- Born: 21 May 1879 Karlstadt, Austria-Hungary (present-day, Karlovac, Croatia)
- Died: 25 November 1966 (aged 87) Bolzano, South Tyrol, Italy
- Occupations: Journalist; poet; writer; folklorist;

= Karl Felix Wolff =

South Tyrolean journalist, writer and folklorist (1879-1966)

Karl Felix Wolff (Carlo Felice Wolff; 1879-1966) was a South Tyrolean journalist, poet, writer and self-taught folklorist known for collecting and publishing Ladinian legends.

==Life==
Karl Felix Wolff was born on 21 May 1879 in Karlstadt, Austria-Hungary (present-day, Karlovac, Croatia).
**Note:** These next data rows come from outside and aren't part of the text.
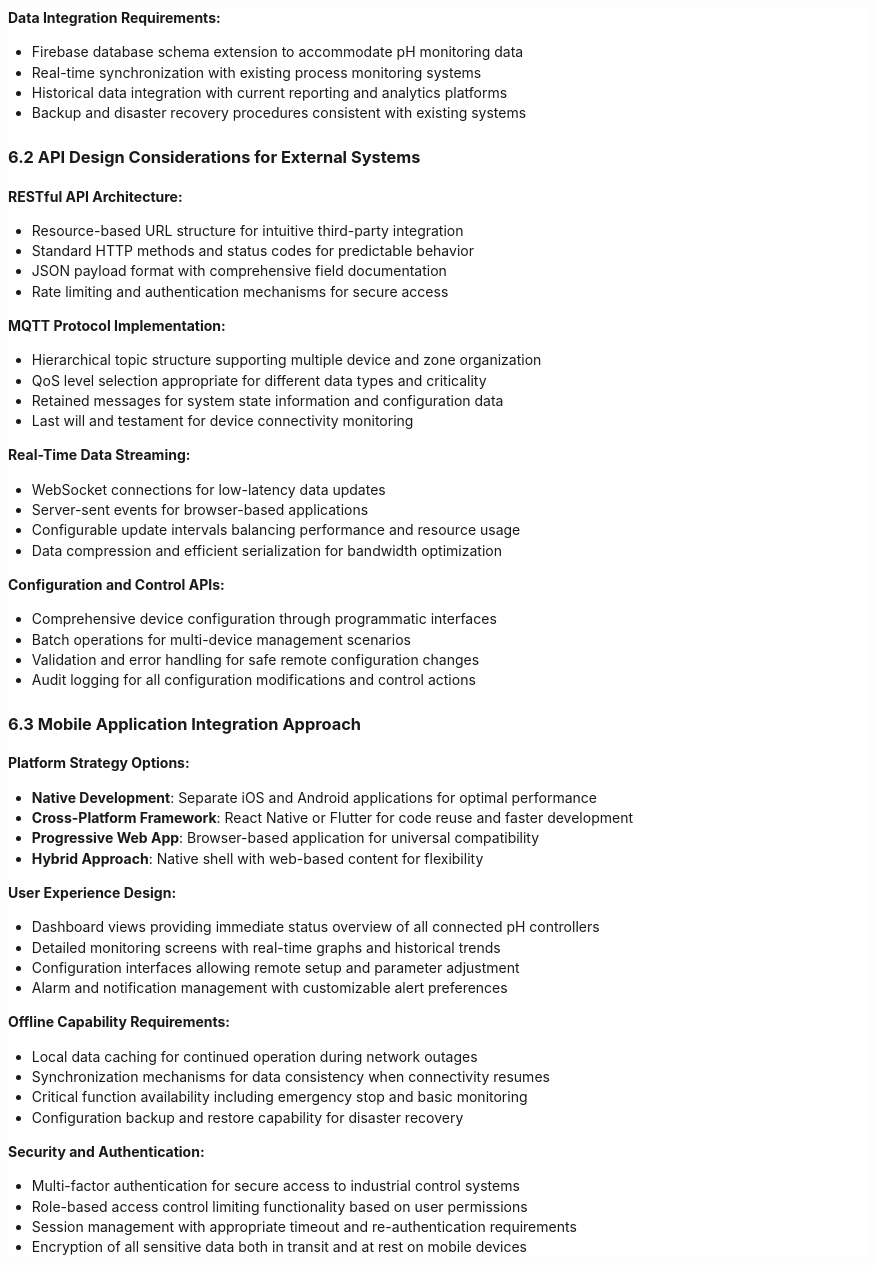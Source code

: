 **Data Integration Requirements:**
- Firebase database schema extension to accommodate pH monitoring data
- Real-time synchronization with existing process monitoring systems
- Historical data integration with current reporting and analytics platforms
- Backup and disaster recovery procedures consistent with existing systems

### 6.2 API Design Considerations for External Systems

**RESTful API Architecture:**
- Resource-based URL structure for intuitive third-party integration
- Standard HTTP methods and status codes for predictable behavior
- JSON payload format with comprehensive field documentation
- Rate limiting and authentication mechanisms for secure access

**MQTT Protocol Implementation:**
- Hierarchical topic structure supporting multiple device and zone organization
- QoS level selection appropriate for different data types and criticality
- Retained messages for system state information and configuration data
- Last will and testament for device connectivity monitoring

**Real-Time Data Streaming:**
- WebSocket connections for low-latency data updates
- Server-sent events for browser-based applications
- Configurable update intervals balancing performance and resource usage
- Data compression and efficient serialization for bandwidth optimization

**Configuration and Control APIs:**
- Comprehensive device configuration through programmatic interfaces
- Batch operations for multi-device management scenarios
- Validation and error handling for safe remote configuration changes
- Audit logging for all configuration modifications and control actions

### 6.3 Mobile Application Integration Approach

**Platform Strategy Options:**
- **Native Development**: Separate iOS and Android applications for optimal performance
- **Cross-Platform Framework**: React Native or Flutter for code reuse and faster development
- **Progressive Web App**: Browser-based application for universal compatibility
- **Hybrid Approach**: Native shell with web-based content for flexibility

**User Experience Design:**
- Dashboard views providing immediate status overview of all connected pH controllers
- Detailed monitoring screens with real-time graphs and historical trends
- Configuration interfaces allowing remote setup and parameter adjustment
- Alarm and notification management with customizable alert preferences

**Offline Capability Requirements:**
- Local data caching for continued operation during network outages
- Synchronization mechanisms for data consistency when connectivity resumes
- Critical function availability including emergency stop and basic monitoring
- Configuration backup and restore capability for disaster recovery

**Security and Authentication:**
- Multi-factor authentication for secure access to industrial control systems
- Role-based access control limiting functionality based on user permissions
- Session management with appropriate timeout and re-authentication requirements
- Encryption of all sensitive data both in transit and at rest on mobile devices
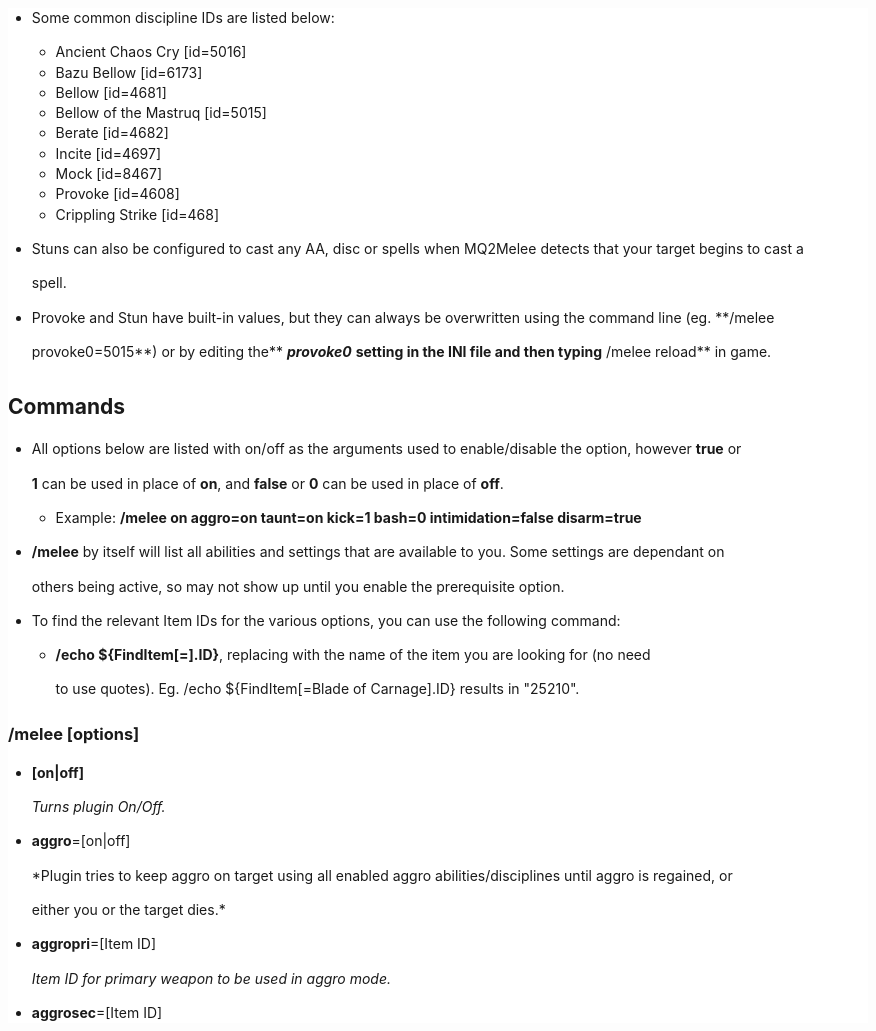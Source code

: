   * Some common discipline IDs are listed below:
    * Ancient Chaos Cry \[id=5016\]
    * Bazu Bellow \[id=6173\]
    * Bellow \[id=4681\]
    * Bellow of the Mastruq \[id=5015\]
    * Berate \[id=4682\]
    * Incite \[id=4697\]
    * Mock \[id=8467\]
    * Provoke \[id=4608\]
    * Crippling Strike \[id=468\]

* Stuns can also be configured to cast any AA, disc or spells when MQ2Melee detects that your target begins to cast a

  spell.

* Provoke and Stun have built-in values, but they can always be overwritten using the command line \(eg. \*\*/melee

  provoke0=5015**\) or by editing the** _**provoke0**_ **setting in the INI file and then typing** /melee reload\*\* in game.

## Commands

* All options below are listed with on/off as the arguments used to enable/disable the option, however **true** or

  **1** can be used in place of **on**, and **false** or **0** can be used in place of **off**.

  * Example: **/melee on aggro=on taunt=on kick=1 bash=0 intimidation=false disarm=true**

* **/melee** by itself will list all abilities and settings that are available to you. Some settings are dependant on

  others being active, so may not show up until you enable the prerequisite option.

* To find the relevant Item IDs for the various options, you can use the following command:
  * **/echo ${FindItem\[=\].ID}**, replacing with the name of the item you are looking for \(no need

    to use quotes\). Eg. /echo ${FindItem\[=Blade of Carnage\].ID} results in "25210".

### /melee \[options\]

* **\[on\|off\]**

  _Turns plugin On/Off._

* **aggro**=\[on\|off\]

  \*Plugin tries to keep aggro on target using all enabled aggro abilities/disciplines until aggro is regained, or

  either you or the target dies.\*

* **aggropri**=\[Item ID\]

  _Item ID for primary weapon to be used in aggro mode._

* **aggrosec**=\[Item ID\]

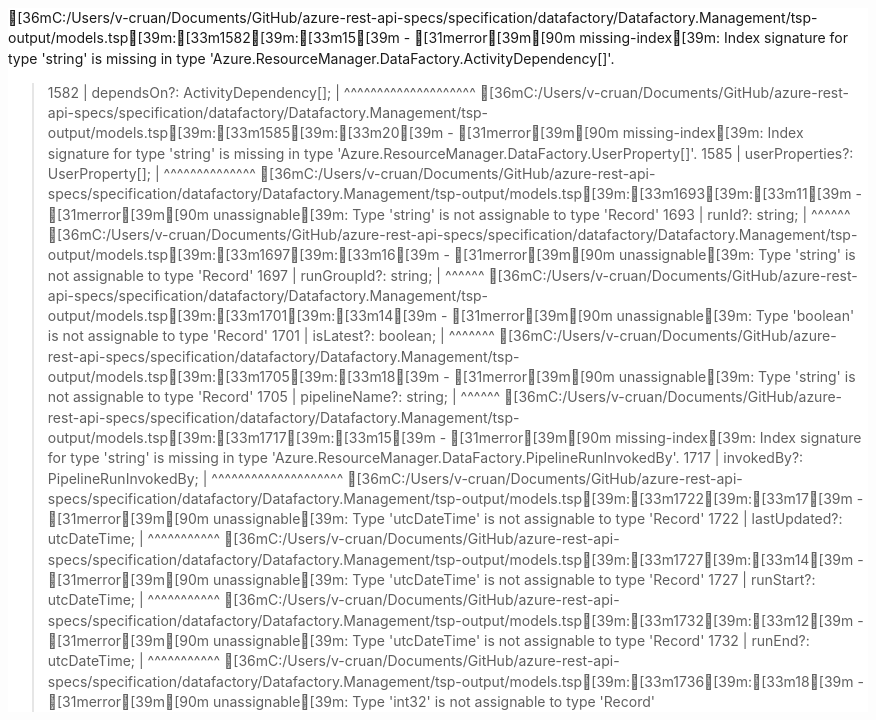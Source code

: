 [36mC:/Users/v-cruan/Documents/GitHub/azure-rest-api-specs/specification/datafactory/Datafactory.Management/tsp-output/models.tsp[39m:[33m1582[39m:[33m15[39m - [31merror[39m[90m missing-index[39m: Index signature for type 'string' is missing in type 'Azure.ResourceManager.DataFactory.ActivityDependency[]'.
> 1582 |   dependsOn?: ActivityDependency[];
       |               ^^^^^^^^^^^^^^^^^^^^
[36mC:/Users/v-cruan/Documents/GitHub/azure-rest-api-specs/specification/datafactory/Datafactory.Management/tsp-output/models.tsp[39m:[33m1585[39m:[33m20[39m - [31merror[39m[90m missing-index[39m: Index signature for type 'string' is missing in type 'Azure.ResourceManager.DataFactory.UserProperty[]'.
> 1585 |   userProperties?: UserProperty[];
       |                    ^^^^^^^^^^^^^^
[36mC:/Users/v-cruan/Documents/GitHub/azure-rest-api-specs/specification/datafactory/Datafactory.Management/tsp-output/models.tsp[39m:[33m1693[39m:[33m11[39m - [31merror[39m[90m unassignable[39m: Type 'string' is not assignable to type 'Record<unknown>'
> 1693 |   runId?: string;
       |           ^^^^^^
[36mC:/Users/v-cruan/Documents/GitHub/azure-rest-api-specs/specification/datafactory/Datafactory.Management/tsp-output/models.tsp[39m:[33m1697[39m:[33m16[39m - [31merror[39m[90m unassignable[39m: Type 'string' is not assignable to type 'Record<unknown>'
> 1697 |   runGroupId?: string;
       |                ^^^^^^
[36mC:/Users/v-cruan/Documents/GitHub/azure-rest-api-specs/specification/datafactory/Datafactory.Management/tsp-output/models.tsp[39m:[33m1701[39m:[33m14[39m - [31merror[39m[90m unassignable[39m: Type 'boolean' is not assignable to type 'Record<unknown>'
> 1701 |   isLatest?: boolean;
       |              ^^^^^^^
[36mC:/Users/v-cruan/Documents/GitHub/azure-rest-api-specs/specification/datafactory/Datafactory.Management/tsp-output/models.tsp[39m:[33m1705[39m:[33m18[39m - [31merror[39m[90m unassignable[39m: Type 'string' is not assignable to type 'Record<unknown>'
> 1705 |   pipelineName?: string;
       |                  ^^^^^^
[36mC:/Users/v-cruan/Documents/GitHub/azure-rest-api-specs/specification/datafactory/Datafactory.Management/tsp-output/models.tsp[39m:[33m1717[39m:[33m15[39m - [31merror[39m[90m missing-index[39m: Index signature for type 'string' is missing in type 'Azure.ResourceManager.DataFactory.PipelineRunInvokedBy'.
> 1717 |   invokedBy?: PipelineRunInvokedBy;
       |               ^^^^^^^^^^^^^^^^^^^^
[36mC:/Users/v-cruan/Documents/GitHub/azure-rest-api-specs/specification/datafactory/Datafactory.Management/tsp-output/models.tsp[39m:[33m1722[39m:[33m17[39m - [31merror[39m[90m unassignable[39m: Type 'utcDateTime' is not assignable to type 'Record<unknown>'
> 1722 |   lastUpdated?: utcDateTime;
       |                 ^^^^^^^^^^^
[36mC:/Users/v-cruan/Documents/GitHub/azure-rest-api-specs/specification/datafactory/Datafactory.Management/tsp-output/models.tsp[39m:[33m1727[39m:[33m14[39m - [31merror[39m[90m unassignable[39m: Type 'utcDateTime' is not assignable to type 'Record<unknown>'
> 1727 |   runStart?: utcDateTime;
       |              ^^^^^^^^^^^
[36mC:/Users/v-cruan/Documents/GitHub/azure-rest-api-specs/specification/datafactory/Datafactory.Management/tsp-output/models.tsp[39m:[33m1732[39m:[33m12[39m - [31merror[39m[90m unassignable[39m: Type 'utcDateTime' is not assignable to type 'Record<unknown>'
> 1732 |   runEnd?: utcDateTime;
       |            ^^^^^^^^^^^
[36mC:/Users/v-cruan/Documents/GitHub/azure-rest-api-specs/specification/datafactory/Datafactory.Management/tsp-output/models.tsp[39m:[33m1736[39m:[33m18[39m - [31merror[39m[90m unassignable[39m: Type 'int32' is not assignable to type 'Record<unknown>'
His father was an Austrian officer and his mother was Lucilla von Busetti, from the Non Valley.
When he was a child his family moved to Bolzano, South Tyrol, where he heard local Ladinian legends from his nanny during a lengthy illness.

Wolff became a journalist and author, but spent much time travelling through the Dolomites asking the people he met, especially the old, if they could recall the local legends, which he recorded in his notebook, and later published.
He proposed that the Ladinian population of the Dolomite valleys had once had a matriarchal society. He discovered the saga of the Kingdom of Fanes by piecing together the fragments of legend that he had collected with his friend Hugo von Rossi. Since he had not received a university education, for a long time his stories were attacked as his own inventions.
He was only recognized towards the end of his long life.

Wolff was a pan-German nationalist, and thought that Germans were the original Indo-German people.
During World War I (1914–18) he published articles in the Alldeutsche Blätter in which he called the Italians and French representatives of the African and Asiatic races, who had the audacity to attack the European Germans.
In 1918 he wrote, "The next bimillenium will be the age of the Germans, for German history is just repeating Indo-German history, and the world is about to become German in the same way it once became Indo-German.
Some of the articles were so extreme that they were translated and published by the French propagandists.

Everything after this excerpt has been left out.